AMD at OCP 2025: Driving Open Ecosystems and Scalable Compute for the AI Era

Oct 14, 2025

AMD and Open Compute Project logos on dark blue banner with text “OCP Global Summit, October 13–16, 2025, San Jose, California” and green-blue abstract wave design.

Watch Mark Papermaster's OCP keynote: A fully Open and Collaborative AI Ecosystem

At the OCP Global Summit 2025, AMD is showcasing how open collaboration and open standards are reshaping the future of data center and AI infrastructure. As AI workloads grow from single racks to entire regions, the need for interoperability, scalability, and sustainability has never been greater.

The efforts by AMD, working across the broad OCP community over the past year, reflect a clear vision: open ecosystems thrive. By contributing to open hardware, software, and networking standards, AMD is helping the industry reduce friction, accelerate technology adoption, and enable choice and flexibility at scale.

Building the Foundation: A Year of Collaborative Progress

Together with hyperscalers, ODMs, and fellow OCP members, AMD has advanced multiple OCP initiatives that are already impacting how data centers are designed and deployed.

One major area of progress is platform enablement. As an early participant in the DC-MHS initiative, AMD helped pioneer a modular approach to server design that makes it easier for the industry to adopt new technologies. AMD OCP-compliant server reference designs — supporting today’s AMD EPYC™ 9005 processors and future product generations — integrate standards like DC-MHS, M-CRPS, DC-SCM to support interoperability, vendor neutrality, and scalability in modern data centers, and OCP-compliant NICs, enable faster ecosystem readiness and broader industry choice.
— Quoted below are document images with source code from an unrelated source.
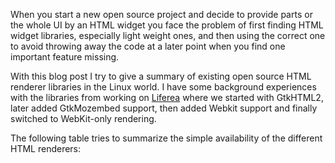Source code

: When you start a new open source project and decide to provide parts or the whole UI by an HTML widget you face the problem of first finding HTML widget libraries, especially light weight ones, and then using the correct one to avoid throwing away the code at a later point when you find one important feature missing.

With this blog post I try to give a summary of existing open source HTML renderer libraries in the Linux world. I have some background experiences with the libraries from working on <a href="http://liferea.sf.net">Liferea</a> where we started with GtkHTML2, later added GtkMozembed support, then added Webkit support and finally switched to WebKit-only rendering.

The following table tries to summarize the simple availability of the different HTML renderers:


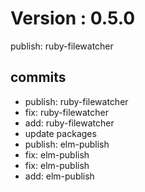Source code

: # Version : 0.5.0

publish: ruby-filewatcher

## commits

* publish: ruby-filewatcher
* fix: ruby-filewatcher
* add: ruby-filewatcher
* update packages
* publish: elm-publish
* fix: elm-publish
* fix: elm-publish
* add: elm-publish
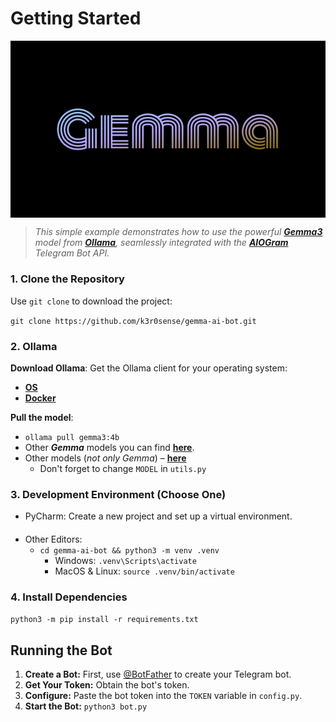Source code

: # Getting Started

<img src="cover.png" alt="Cover" align="center">

> _This simple example demonstrates how to use the powerful **[Gemma3](https://ollama.com/library/gemma3)** model from [**Ollama**](https://ollama.com/), seamlessly integrated with the [**AIOGram**](https://aiogram.dev/) Telegram Bot API._

### 1. Clone the Repository

Use `git clone` to download the project:

`git clone https://github.com/k3r0sense/gemma-ai-bot.git`

### 2. Ollama

**Download Ollama**: Get the Ollama client for your operating system:
- [**OS**]()
- [**Docker**]()

**Pull the model**: 
- `ollama pull gemma3:4b`
- Other **_Gemma_** models you can find **[here](https://ollama.com/library/gemma3)**.
- Other models (_not only Gemma_) – [**here**](https://ollama.com/library/)
  - Don't forget to change `MODEL` in `utils.py`

### 3. Development Environment (Choose One)

- PyCharm: Create a new project and set up a virtual environment.

####

- Other Editors:
  - `cd gemma-ai-bot && python3 -m venv .venv`
    - Windows: `.venv\Scripts\activate`
    - MacOS & Linux: `source .venv/bin/activate`

### 4. Install Dependencies

`python3 -m pip install -r requirements.txt`

## Running the Bot

1. **Create a Bot:** First, use [@BotFather]() to create your Telegram bot.
2. **Get Your Token:** Obtain the bot's token.
3. **Configure:** Paste the bot token into the `TOKEN` variable in `config.py`.
4. **Start the Bot:** `python3 bot.py`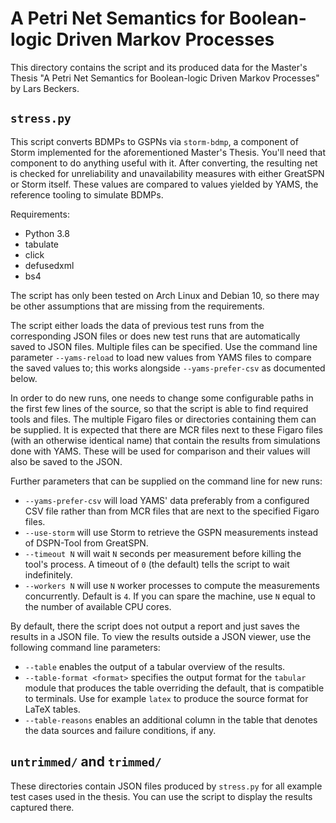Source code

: # A Petri Net Semantics for Boolean-logic Driven Markov Processes

This directory contains the script and its produced data for the Master's Thesis "A Petri Net Semantics for Boolean-logic Driven Markov Processes" by Lars Beckers.

## `stress.py`

This script converts BDMPs to GSPNs via `storm-bdmp`, a component of Storm implemented for the aforementioned Master's Thesis. You'll need that component to do anything useful with it. After converting, the resulting net is checked for unreliability and unavailability measures with either GreatSPN or Storm itself. These values are compared to values yielded by YAMS, the reference tooling to simulate BDMPs.

Requirements:
  - Python 3.8
  - tabulate
  - click
  - defusedxml
  - bs4

The script has only been tested on Arch Linux and Debian 10, so there may be other assumptions that are missing from the requirements.

The script either loads the data of previous test runs from the corresponding JSON files or does new test runs that are automatically saved to JSON files. Multiple files can be specified. Use the command line parameter `--yams-reload` to load new values from YAMS files to compare the saved values to; this works alongside `--yams-prefer-csv` as documented below.

In order to do new runs, one needs to change some configurable paths in the first few lines of the source, so that the script is able to find required tools and files. The multiple Figaro files or directories containing them can be supplied. It is expected that there are MCR files next to these Figaro files (with an otherwise identical name) that contain the results from simulations done with YAMS. These will be used for comparison and their values will also be saved to the JSON.

Further parameters that can be supplied on the command line for new runs:
   - `--yams-prefer-csv` will load YAMS' data preferably from a configured CSV file rather than from MCR files that are next to the specified Figaro files.
   - `--use-storm` will use Storm to retrieve the GSPN measurements instead of DSPN-Tool from GreatSPN.
   - `--timeout N` will wait `N` seconds per measurement before killing the tool's process. A timeout of `0` (the default) tells the script to wait indefinitely.
   - `--workers N` will use `N` worker processes to compute the measurements concurrently. Default is `4`. If you can spare the machine, use `N` equal to the number of available CPU cores.

By default, there the script does not output a report and just saves the results in a JSON file. To view the results outside a JSON viewer, use the following command line parameters:
  - `--table` enables the output of a tabular overview of the results.
  - `--table-format <format>` specifies the output format for the `tabular` module that produces the table overriding the default, that is compatible to terminals. Use for example `latex` to produce the source format for LaTeX tables.
  - `--table-reasons` enables an additional column in the table that denotes the data sources and failure conditions, if any.

## `untrimmed/` and `trimmed/`

These directories contain JSON files produced by `stress.py` for all example test cases used in the thesis. You can use the script to display the results captured there.
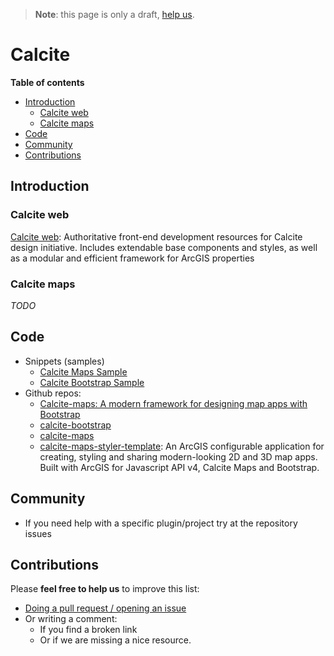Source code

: > **Note**: this page is only a draft, [help us](#contributions).

# Calcite
<!-- START doctoc generated TOC please keep comment here to allow auto update -->
<!-- DON'T EDIT THIS SECTION, INSTEAD RE-RUN doctoc TO UPDATE -->
**Table of contents**

- [Introduction](#introduction)
  - [Calcite web](#calcite-web)
  - [Calcite maps](#calcite-maps)
- [Code](#code)
- [Community](#community)
- [Contributions](#contributions)

<!-- END doctoc generated TOC please keep comment here to allow auto update -->

## Introduction

### Calcite web
[Calcite web](https://github.com/Esri/calcite-web): Authoritative front-end
development resources for Calcite design initiative. Includes extendable base
components and styles, as well as a modular and efficient framework for ArcGIS
properties

### Calcite maps
*TODO*

## Code
* Snippets (samples)
  * [Calcite Maps Sample](https://esri-es.github.io/arcgis-web-samples/jquery/#module)
  * [Calcite Bootstrap Sample](https://esri-es.github.io/arcgis-web-samples/jquery/#calcite-bootstrap)
* Github repos:
  * [Calcite-maps: A modern framework for designing map apps with Bootstrap](https://github.com/Esri/calcite-maps)
  * [calcite-bootstrap](https://github.com/Esri/calcite-bootstrap/issues)
  * [calcite-maps](https://github.com/Esri/calcite-maps/)
  * [calcite-maps-styler-template](https://github.com/Esri/calcite-maps-styler-template): An ArcGIS configurable application for creating, styling and sharing modern-looking 2D and 3D map apps. Built with ArcGIS for Javascript API v4, Calcite Maps and Bootstrap.

## Community
* If you need help with a specific plugin/project try at the repository issues

## Contributions
Please **feel free to help us** to improve this list:

* [Doing a pull request / opening an issue](https://github.com/hhkaos/awesome-arcgis#contributions)
* Or writing a comment:
  * If you find a broken link
  * Or if we are missing a nice resource.
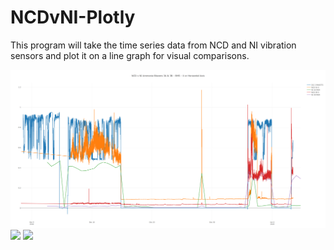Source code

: # NCDvNI-Plotly
This program will take the time series data from NCD and NI vibration sensors and plot it on a line graph for visual comparisons.

<img align="center" src="NCDvNI-RMS-X.png">
<img align="center" src="https://github.com/EricaSwift/NCDvNI-Plotly/NCDvNI-RMS-Y.png">
<img align="center" src="https://github.com/EricaSwift/NCDvNI-Plotly/NCDvNI-RMS-Z.png">
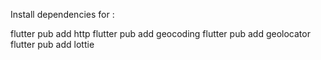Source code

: Install dependencies for :

flutter pub add http
flutter pub add geocoding
flutter pub add geolocator
flutter pub add lottie


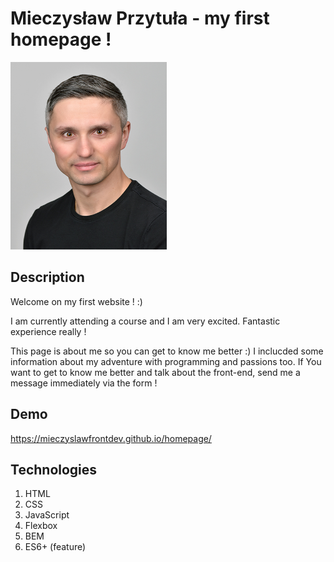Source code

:# Mieczysław Przytuła - my first homepage !

<img class="section__myPhoto js-myPhoto" src="./img/portrait.jpg" alt="Moje zdjecie" width=250px height=300px>

## Description

Welcome on my first website ! :) 

I am currently attending a course and I am very excited. Fantastic experience really ! 

This page is about me so you can get to know me better :)
I inclucded some information about my adventure with programming and passions too.
If You want to get to know me better and talk about the front-end, send me a message immediately via the form !

## Demo

https://mieczyslawfrontdev.github.io/homepage/

## Technologies

1. HTML
2. CSS
3. JavaScript
4. Flexbox
5. BEM
6. ES6+ (feature)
Security has been another critical focus. AMD co-founded Project Caliptra, an open-source hardware root of trust designed to help protect confidential computing workloads. Alongside adoption of OCP S.A.F.E. and leadership in the OCP Attestation Specification, AMD is helping devices prove their trustworthiness through cryptographic evidence — a key requirement for more secure, large-scale deployments.

Networking standards have also gained momentum. AMD is driving UALink and UltraEthernet to deliver open, multi-vendor scale-up and scale-out fabrics, enabling any CPU, any accelerator, at any scale. This work complements the broader AMD commitment to open interconnects that avoid proprietary vendor lock-in.
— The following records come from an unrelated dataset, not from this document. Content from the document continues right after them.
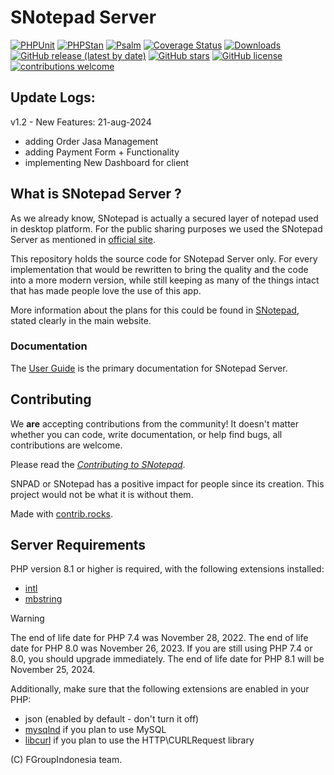 # SNotepad Server

[![PHPUnit](https://github.com/codeigniter4/CodeIgniter4/actions/workflows/test-phpunit.yml/badge.svg)](https://github.com/codeigniter4/CodeIgniter4/actions/workflows/test-phpunit.yml)
[![PHPStan](https://github.com/codeigniter4/CodeIgniter4/actions/workflows/test-phpstan.yml/badge.svg)](https://github.com/codeigniter4/CodeIgniter4/actions/workflows/test-phpstan.yml)
[![Psalm](https://github.com/codeigniter4/CodeIgniter4/actions/workflows/test-psalm.yml/badge.svg)](https://github.com/codeigniter4/CodeIgniter4/actions/workflows/test-psalm.yml)
[![Coverage Status](https://coveralls.io/repos/github/codeigniter4/CodeIgniter4/badge.svg?branch=develop)](https://coveralls.io/github/codeigniter4/CodeIgniter4?branch=develop)
[![Downloads](https://poser.pugx.org/codeigniter4/framework/downloads)](https://packagist.org/packages/codeigniter4/framework)
[![GitHub release (latest by date)](https://img.shields.io/github/v/release/codeigniter4/CodeIgniter4)](https://packagist.org/packages/codeigniter4/framework)
[![GitHub stars](https://img.shields.io/github/stars/codeigniter4/CodeIgniter4)](https://packagist.org/packages/codeigniter4/framework)
[![GitHub license](https://img.shields.io/github/license/codeigniter4/CodeIgniter4)](https://github.com/codeigniter4/CodeIgniter4/blob/develop/LICENSE)
[![contributions welcome](https://img.shields.io/badge/contributions-welcome-brightgreen.svg?style=flat)](https://github.com/codeigniter4/CodeIgniter4/pulls)
<br>

## Update Logs:
v1.2 - New Features: 21-aug-2024 
- adding Order Jasa Management
- adding Payment Form + Functionality
- implementing New Dashboard for client



## What is SNotepad Server ?

As we already know, SNotepad is actually a secured layer of notepad used in desktop platform. 
For the public sharing purposes we used the SNotepad Server as mentioned in [official site](https://snpad.fgroupindonesia.com).

This repository holds the source code for SNotepad Server only.
For every implementation that would be rewritten to bring the quality and the code into a more modern version,
while still keeping as many of the things intact that has made people love the use of this app.

More information about the plans for this could be found in [SNotepad](https://snpad.fgroupindonesia.com), 
stated clearly in the main website. 

### Documentation

The [User Guide](https://snpad.fgroupindonesia.com/user_guide/) is the primary documentation for SNotepad Server.


## Contributing

We **are** accepting contributions from the community! It doesn't matter whether you can code, write documentation, or help find bugs,
all contributions are welcome.

Please read the [*Contributing to SNotepad*](https://snpad.fgroupindonesia.com/contribute_guide/).

SNPAD or SNotepad has a positive impact for people since its creation. This project would not be what it is without them.

Made with [contrib.rocks](https://contrib.rocks).

## Server Requirements

PHP version 8.1 or higher is required, with the following extensions installed:

- [intl](http://php.net/manual/en/intl.requirements.php)
- [mbstring](http://php.net/manual/en/mbstring.installation.php)

> [!WARNING]
> The end of life date for PHP 7.4 was November 28, 2022.
> The end of life date for PHP 8.0 was November 26, 2023.
> If you are still using PHP 7.4 or 8.0, you should upgrade immediately.
> The end of life date for PHP 8.1 will be November 25, 2024.

Additionally, make sure that the following extensions are enabled in your PHP:

- json (enabled by default - don't turn it off)
- [mysqlnd](http://php.net/manual/en/mysqlnd.install.php) if you plan to use MySQL
- [libcurl](http://php.net/manual/en/curl.requirements.php) if you plan to use the HTTP\CURLRequest library


(C) FGroupIndonesia team.
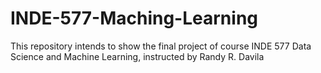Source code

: # INDE-577-Maching-Learning
This repository intends to show the final project of course INDE 577 Data Science and Machine Learning, instructed by Randy R. Davila
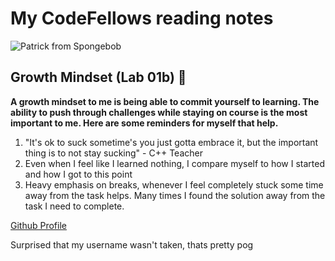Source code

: # My CodeFellows reading notes

![Patrick from Spongebob](https://i.kym-cdn.com/entries/icons/original/000/009/803/spongebob-squarepants-patrick-spongebob-patrick-star-background-225039.jpg)

## Growth Mindset (Lab 01b) &#x1F4AA;

**A growth mindset to me is being able to commit yourself to learning. The ability to push through challenges while staying on course is the most important to me.
Here are some reminders for myself that help.**

  1. "It's ok to suck sometime's you just gotta embrace it, but the important thing is to not stay sucking" - C++ Teacher
  2.  Even when I feel like I learned nothing, I compare myself to how I started and how I got to this point
  3.  Heavy emphasis on breaks, whenever I feel completely stuck some time away from the task helps.  Many times I found the solution away from the task I need to complete.

[Github Profile](https://github.com/HighMid)

Surprised that my username wasn't taken, thats pretty pog

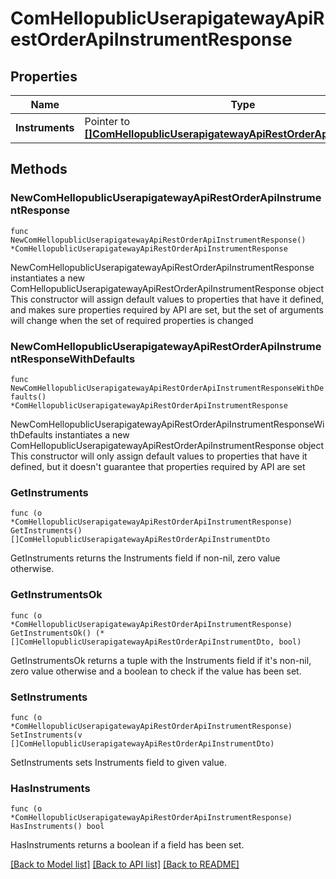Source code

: # ComHellopublicUserapigatewayApiRestOrderApiInstrumentResponse

## Properties

Name | Type | Description | Notes
------------ | ------------- | ------------- | -------------
**Instruments** | Pointer to [**[]ComHellopublicUserapigatewayApiRestOrderApiInstrumentDto**](ComHellopublicUserapigatewayApiRestOrderApiInstrumentDto.md) |  | [optional] 

## Methods

### NewComHellopublicUserapigatewayApiRestOrderApiInstrumentResponse

`func NewComHellopublicUserapigatewayApiRestOrderApiInstrumentResponse() *ComHellopublicUserapigatewayApiRestOrderApiInstrumentResponse`

NewComHellopublicUserapigatewayApiRestOrderApiInstrumentResponse instantiates a new ComHellopublicUserapigatewayApiRestOrderApiInstrumentResponse object
This constructor will assign default values to properties that have it defined,
and makes sure properties required by API are set, but the set of arguments
will change when the set of required properties is changed

### NewComHellopublicUserapigatewayApiRestOrderApiInstrumentResponseWithDefaults

`func NewComHellopublicUserapigatewayApiRestOrderApiInstrumentResponseWithDefaults() *ComHellopublicUserapigatewayApiRestOrderApiInstrumentResponse`

NewComHellopublicUserapigatewayApiRestOrderApiInstrumentResponseWithDefaults instantiates a new ComHellopublicUserapigatewayApiRestOrderApiInstrumentResponse object
This constructor will only assign default values to properties that have it defined,
but it doesn't guarantee that properties required by API are set

### GetInstruments

`func (o *ComHellopublicUserapigatewayApiRestOrderApiInstrumentResponse) GetInstruments() []ComHellopublicUserapigatewayApiRestOrderApiInstrumentDto`

GetInstruments returns the Instruments field if non-nil, zero value otherwise.

### GetInstrumentsOk

`func (o *ComHellopublicUserapigatewayApiRestOrderApiInstrumentResponse) GetInstrumentsOk() (*[]ComHellopublicUserapigatewayApiRestOrderApiInstrumentDto, bool)`

GetInstrumentsOk returns a tuple with the Instruments field if it's non-nil, zero value otherwise
and a boolean to check if the value has been set.

### SetInstruments

`func (o *ComHellopublicUserapigatewayApiRestOrderApiInstrumentResponse) SetInstruments(v []ComHellopublicUserapigatewayApiRestOrderApiInstrumentDto)`

SetInstruments sets Instruments field to given value.

### HasInstruments

`func (o *ComHellopublicUserapigatewayApiRestOrderApiInstrumentResponse) HasInstruments() bool`

HasInstruments returns a boolean if a field has been set.


[[Back to Model list]](../README.md#documentation-for-models) [[Back to API list]](../README.md#documentation-for-api-endpoints) [[Back to README]](../README.md)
Beyond these efforts, AMD has:

Formed the x86 Ecosystem Advisory Group (EAG), bringing together AMD, Intel and key ecosystem partners in a shared commitment to advancing the future of the x86 platform through collaborative decision-making, standardized features, and developer-friendly innovations. Check out the AMD blog marking the one-year anniversary of the x86 EAG and highlighting the notable progress and technology milestones achieved over the past year.
Expanded its open software ecosystem through ROCm™, open-source libraries, and contributions to the Linux Foundation, PyTorch Foundation, and other open governance bodies — giving developers freedom to build without lock-in.
Led advancements in RAS (Reliability, Availability, and Serviceability) standards for OCP CPUs and GPUs, addressing large-scale data center pain points in hardware fault management, memory error handling, and debug capabilities.
Contributed to management and cooling initiatives, from the Open Boot & Management Framework to liquid cooling interoperability projects, supporting sustainable, high-performance infrastructure.
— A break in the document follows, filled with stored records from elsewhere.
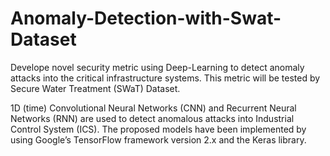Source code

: # Anomaly-Detection-with-Swat-Dataset
Develope novel security metric using Deep-Learning to detect anomaly attacks into the critical infrastructure systems. This metric will be tested by Secure Water Treatment (SWaT) Dataset. 

1D (time) Convolutional Neural Networks (CNN) and Recurrent Neural Networks (RNN) are used to detect anomalous attacks into Industrial Control System (ICS). The proposed models have been implemented by using Google’s TensorFlow framework version 2.x and the Keras library. 

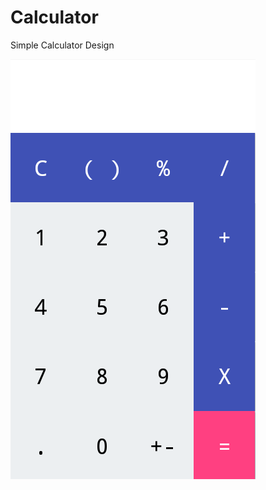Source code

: # Calculator
Simple Calculator Design

![screenshot](https://github.com/fridaysyckness/Calculator/blob/master/screenshot/calculator.png)
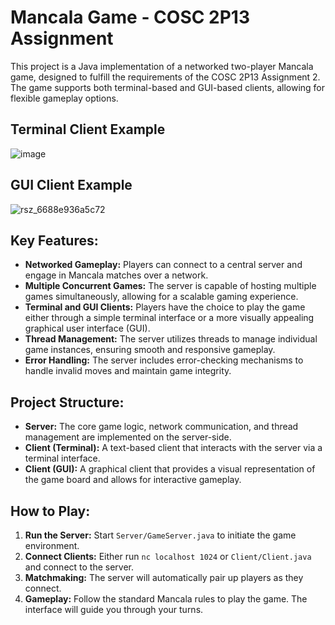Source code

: # Mancala Game - COSC 2P13 Assignment
This project is a Java implementation of a networked two-player Mancala game, designed to fulfill the requirements of the COSC 2P13 Assignment 2. The game supports both terminal-based and GUI-based clients, allowing for flexible gameplay options.

## Terminal Client Example
![image](https://github.com/condyl/mancala/assets/108146005/312663d3-b424-4160-962e-116d7b3569d8)

## GUI Client Example
![rsz_6688e936a5c72](https://github.com/condyl/mancala/assets/108146005/6c3c5c7b-a376-431f-b0f1-38c0cc6eeb5b)


## Key Features:

- **Networked Gameplay:** Players can connect to a central server and engage in Mancala matches over a network.
- **Multiple Concurrent Games:** The server is capable of hosting multiple games simultaneously, allowing for a scalable gaming experience.
- **Terminal and GUI Clients:** Players have the choice to play the game either through a simple terminal interface or a more visually appealing graphical user interface (GUI).
- **Thread Management:** The server utilizes threads to manage individual game instances, ensuring smooth and responsive gameplay.
- **Error Handling:** The server includes error-checking mechanisms to handle invalid moves and maintain game integrity.
  
## Project Structure:

- **Server:** The core game logic, network communication, and thread management are implemented on the server-side.
- **Client (Terminal):** A text-based client that interacts with the server via a terminal interface.
- **Client (GUI):** A graphical client that provides a visual representation of the game board and allows for interactive gameplay.

## How to Play:

1. **Run the Server:** Start `Server/GameServer.java` to initiate the game environment.
2. **Connect Clients:** Either run `nc localhost 1024` or `Client/Client.java` and connect to the server.
3. **Matchmaking:** The server will automatically pair up players as they connect.
4.  **Gameplay:** Follow the standard Mancala rules to play the game. The interface will guide you through your turns.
Performance and scalability are only part of the equation. AMD is committed to meeting the industry’s energy efficiency challenge through its 25x30 goal — aiming to deliver 25 times more energy efficiency in AI and HPC by 2030. To achieve this, AMD is driving innovations in cooling systems, liquid cooling interoperability, and energy efficient rack-scale designs that support the focus of OCP on operational sustainability.

Together, these efforts showcase how the contributions of AMD to OCP are enabling more scalable, secure, and sustainable compute — and why open standards are the foundation for the AI era.

AMD Showcases “Helios” Rack-Scale Platform

“Helios” Rack on Display at OCP 2025 Conference

AMD “Helios” Rack-Scale Platform on display at OCP 2025

Representing a major step forward in open, interoperable AI infrastructure, AMD showcased a static display of its “Helios,” rack scale platform for the first time in public. Developed in alignment with the new Open Rack Wide (ORW) specification, introduced by Meta, “Helios” extends the AMD open hardware philosophy from silicon to system to rack.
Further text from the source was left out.